> **TASK TO CARRY OUT**
Search the records for the string "frontend" and copy every line in which it appears.
====== WORKING DATA
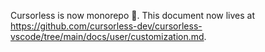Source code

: Cursorless is now monorepo 🙌. This document now lives at https://github.com/cursorless-dev/cursorless-vscode/tree/main/docs/user/customization.md.
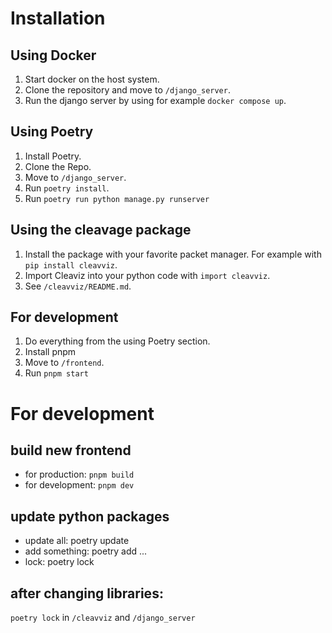 # Installation
## Using Docker
1. Start docker on the host system.
2. Clone the repository and move to `/django_server`.
3. Run the django server by using for example `docker compose up`.

## Using Poetry
1. Install Poetry.
2. Clone the Repo.
3. Move to `/django_server`.
4. Run `poetry install`.
5. Run `poetry run python manage.py runserver`

## Using the cleavage package
1. Install the package with your favorite packet manager. For example with `pip install cleavviz`.
2. Import Cleaviz into your python code with `import cleavviz`.
3. See `/cleavviz/README.md`.

## For development
1. Do everything from the using Poetry section.
2. Install pnpm
3. Move to `/frontend`.
4. Run `pnpm start`

# For development
## build new frontend
- for production: `pnpm build`
- for development: `pnpm dev`

## update python packages
- update all: poetry update
- add something: poetry add ...
- lock: poetry lock

## after changing libraries:
`poetry lock` in `/cleavviz` and `/django_server`






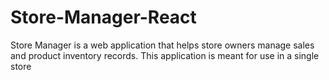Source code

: # Store-Manager-React
 Store Manager is a web application that helps store owners manage sales and product inventory records. This application is meant for use in a single store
============
> **EXERCISE OUTPUT**
3. Move to `/frontend`.
## build new frontend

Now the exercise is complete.